What needs to be done:
Show the lines below that contain the string "quantidade".

[Stored data entries]
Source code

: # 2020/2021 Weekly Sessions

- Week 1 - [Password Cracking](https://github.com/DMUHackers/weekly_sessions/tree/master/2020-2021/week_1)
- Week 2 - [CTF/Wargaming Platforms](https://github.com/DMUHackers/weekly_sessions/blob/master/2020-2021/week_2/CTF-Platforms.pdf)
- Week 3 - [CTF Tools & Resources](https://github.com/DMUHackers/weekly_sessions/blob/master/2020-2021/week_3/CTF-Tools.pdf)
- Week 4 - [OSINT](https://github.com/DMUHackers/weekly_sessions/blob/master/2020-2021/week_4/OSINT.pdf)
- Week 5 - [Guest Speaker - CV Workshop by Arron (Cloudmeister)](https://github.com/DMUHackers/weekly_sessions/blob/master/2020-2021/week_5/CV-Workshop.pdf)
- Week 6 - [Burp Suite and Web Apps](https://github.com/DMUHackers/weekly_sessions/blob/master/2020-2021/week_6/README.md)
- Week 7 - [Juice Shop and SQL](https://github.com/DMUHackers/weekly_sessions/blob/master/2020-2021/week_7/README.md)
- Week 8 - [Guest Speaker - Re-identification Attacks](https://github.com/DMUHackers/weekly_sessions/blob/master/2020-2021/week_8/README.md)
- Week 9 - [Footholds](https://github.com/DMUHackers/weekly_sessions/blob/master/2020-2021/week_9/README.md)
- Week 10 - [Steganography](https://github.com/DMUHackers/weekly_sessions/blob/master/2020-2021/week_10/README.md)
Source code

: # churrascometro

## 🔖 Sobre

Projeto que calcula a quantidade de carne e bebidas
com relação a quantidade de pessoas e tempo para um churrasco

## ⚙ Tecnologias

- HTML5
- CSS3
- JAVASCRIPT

Answer for the task:
Projeto que calcula a quantidade de carne e bebidas
com relação a quantidade de pessoas e tempo para um churrasco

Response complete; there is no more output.